Modernist düşünce biçimi ise esinlendiği Batı Medeniyeti gibi yataydan bakar hadiseye[iv]. Bu bakış açısı, mutlak “HAK”kın, “GÜZEL”in, “DOĞRU”nun tespit edilebileceğini ve tespit edilen düzeyde herkesçe kabul edilip, uygulanabileceğini kabul eder.
Aynı olayı farklı değerlendirenleri dinlediğinde, sadece bir tanesinin doğru söylediğini ya da hepsinin yanlış söylediğini (gerçeğe ulaşamadığını) düşünür.
Kendilerinin açıkça gördüğü “gerçeği” (Hakkı) kendilerinin gördüğü gibi görmeyenleri “cehalet ya da kötü niyetle” suçlar.
Cehalet eğitimle (baskı ve şiddet ile eğmekle, zorla yön vermekle) aşılabilir. Kötü niyet ise dışlanmalı (tekfir) veya cezalandırılmalıdır.
Bu anlamda Modernist düşünce kendi düşünce biçimini mutlaklaştırıp Allah’ının fikri ile aynileştirir. Anlam katmanları kalkar, herkes tek boyuta zorlanır. Artık insan Hak’kın katındadır.

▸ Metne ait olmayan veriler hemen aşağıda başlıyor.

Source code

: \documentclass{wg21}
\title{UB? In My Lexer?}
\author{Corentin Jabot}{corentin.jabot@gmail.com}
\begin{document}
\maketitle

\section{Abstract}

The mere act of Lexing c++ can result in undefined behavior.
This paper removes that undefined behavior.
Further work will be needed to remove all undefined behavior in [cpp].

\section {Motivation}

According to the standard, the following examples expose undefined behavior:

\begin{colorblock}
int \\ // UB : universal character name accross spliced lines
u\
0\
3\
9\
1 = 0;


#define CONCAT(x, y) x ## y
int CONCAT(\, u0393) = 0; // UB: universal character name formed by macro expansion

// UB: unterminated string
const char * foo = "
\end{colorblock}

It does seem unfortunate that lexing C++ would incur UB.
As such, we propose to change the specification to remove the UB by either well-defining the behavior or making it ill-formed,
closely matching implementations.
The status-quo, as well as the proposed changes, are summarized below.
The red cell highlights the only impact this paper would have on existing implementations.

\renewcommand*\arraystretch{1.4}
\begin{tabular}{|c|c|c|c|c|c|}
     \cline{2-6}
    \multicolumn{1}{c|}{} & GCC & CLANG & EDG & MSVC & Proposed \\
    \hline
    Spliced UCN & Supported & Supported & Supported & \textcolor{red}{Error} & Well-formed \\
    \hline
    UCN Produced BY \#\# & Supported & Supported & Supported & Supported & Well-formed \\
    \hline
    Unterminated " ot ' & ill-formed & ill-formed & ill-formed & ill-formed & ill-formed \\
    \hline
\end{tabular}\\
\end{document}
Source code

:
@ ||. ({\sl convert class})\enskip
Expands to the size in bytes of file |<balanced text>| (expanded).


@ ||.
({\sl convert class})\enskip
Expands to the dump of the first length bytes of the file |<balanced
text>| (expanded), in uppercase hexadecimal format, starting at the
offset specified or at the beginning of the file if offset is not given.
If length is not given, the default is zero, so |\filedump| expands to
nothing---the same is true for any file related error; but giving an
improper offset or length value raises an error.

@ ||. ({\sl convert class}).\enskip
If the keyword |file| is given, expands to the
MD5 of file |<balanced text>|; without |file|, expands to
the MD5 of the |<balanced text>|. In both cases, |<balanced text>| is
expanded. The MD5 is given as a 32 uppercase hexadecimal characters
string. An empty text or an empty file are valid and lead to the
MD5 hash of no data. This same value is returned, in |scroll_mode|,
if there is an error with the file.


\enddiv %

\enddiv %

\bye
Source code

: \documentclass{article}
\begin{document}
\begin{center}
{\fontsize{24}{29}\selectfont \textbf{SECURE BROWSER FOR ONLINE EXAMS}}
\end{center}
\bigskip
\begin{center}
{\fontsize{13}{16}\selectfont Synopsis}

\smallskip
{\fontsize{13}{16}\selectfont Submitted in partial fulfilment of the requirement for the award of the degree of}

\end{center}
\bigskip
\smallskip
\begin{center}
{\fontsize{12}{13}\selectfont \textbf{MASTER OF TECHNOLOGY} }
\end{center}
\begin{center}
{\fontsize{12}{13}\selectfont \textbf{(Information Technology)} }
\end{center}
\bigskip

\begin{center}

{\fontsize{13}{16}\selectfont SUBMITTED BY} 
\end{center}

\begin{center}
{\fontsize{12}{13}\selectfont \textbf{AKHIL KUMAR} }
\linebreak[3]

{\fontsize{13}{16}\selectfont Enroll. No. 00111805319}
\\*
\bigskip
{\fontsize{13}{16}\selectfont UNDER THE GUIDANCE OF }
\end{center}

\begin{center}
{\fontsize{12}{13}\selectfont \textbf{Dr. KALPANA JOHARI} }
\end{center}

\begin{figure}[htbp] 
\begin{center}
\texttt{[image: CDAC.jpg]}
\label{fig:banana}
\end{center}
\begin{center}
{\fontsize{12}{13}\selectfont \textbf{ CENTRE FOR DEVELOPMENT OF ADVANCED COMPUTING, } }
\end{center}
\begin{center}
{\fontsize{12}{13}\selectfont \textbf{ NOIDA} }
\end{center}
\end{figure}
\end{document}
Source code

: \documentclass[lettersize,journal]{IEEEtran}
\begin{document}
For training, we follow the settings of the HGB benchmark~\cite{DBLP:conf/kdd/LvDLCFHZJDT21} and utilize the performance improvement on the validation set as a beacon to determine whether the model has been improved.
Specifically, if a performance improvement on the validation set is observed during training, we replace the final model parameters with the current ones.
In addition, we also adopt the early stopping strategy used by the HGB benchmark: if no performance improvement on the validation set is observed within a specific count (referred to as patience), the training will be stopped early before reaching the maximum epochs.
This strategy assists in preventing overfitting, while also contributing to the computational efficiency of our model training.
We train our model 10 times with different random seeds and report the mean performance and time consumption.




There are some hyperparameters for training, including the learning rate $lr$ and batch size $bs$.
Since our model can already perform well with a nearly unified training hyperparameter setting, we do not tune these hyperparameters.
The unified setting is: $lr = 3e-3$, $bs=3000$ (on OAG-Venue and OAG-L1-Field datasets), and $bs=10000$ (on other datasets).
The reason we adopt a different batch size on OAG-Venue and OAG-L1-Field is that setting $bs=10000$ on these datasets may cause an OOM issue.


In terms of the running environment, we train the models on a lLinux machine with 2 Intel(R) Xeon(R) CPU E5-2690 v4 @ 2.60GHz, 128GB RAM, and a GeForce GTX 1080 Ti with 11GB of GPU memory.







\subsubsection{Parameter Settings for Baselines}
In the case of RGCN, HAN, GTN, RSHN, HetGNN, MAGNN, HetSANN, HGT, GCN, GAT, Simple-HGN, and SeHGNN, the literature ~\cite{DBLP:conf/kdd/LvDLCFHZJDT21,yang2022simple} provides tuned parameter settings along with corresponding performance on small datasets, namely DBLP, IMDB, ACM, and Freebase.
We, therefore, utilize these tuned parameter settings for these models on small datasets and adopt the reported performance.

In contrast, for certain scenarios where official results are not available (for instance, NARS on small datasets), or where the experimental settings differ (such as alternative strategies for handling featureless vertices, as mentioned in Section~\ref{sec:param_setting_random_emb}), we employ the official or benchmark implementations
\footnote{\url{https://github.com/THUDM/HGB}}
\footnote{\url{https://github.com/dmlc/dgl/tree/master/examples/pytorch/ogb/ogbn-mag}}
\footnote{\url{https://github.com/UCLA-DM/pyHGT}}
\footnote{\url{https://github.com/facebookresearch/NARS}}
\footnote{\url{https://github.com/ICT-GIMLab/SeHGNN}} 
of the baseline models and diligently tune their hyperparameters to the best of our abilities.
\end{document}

HAK makamından konuşmakta, HAK adına seslenmektedir. (Batı Medeniyeti)
Bulunduğu yeri “HAK” makamı gören anlayış diğerlerini HAK’ka dolayısı ile kendine uydurmayı “görev” addeder. Allah’ın sesi ile kendi sesi birleştiği için onun fikrine karşı gelen Allah’a karşı gelmiş, onu red eden Allah’ı red etmiş olur.
Basitçe formüle edildiğinde “Benim ilmim buna yetti. Doğrusunu Allah bilir.” in yerine “Allah/Kur’an böyle diyor.” Mantığı ikame edilir.
Gelenekselcilerin cahiliye dediği düşünce biçimi tam da budur.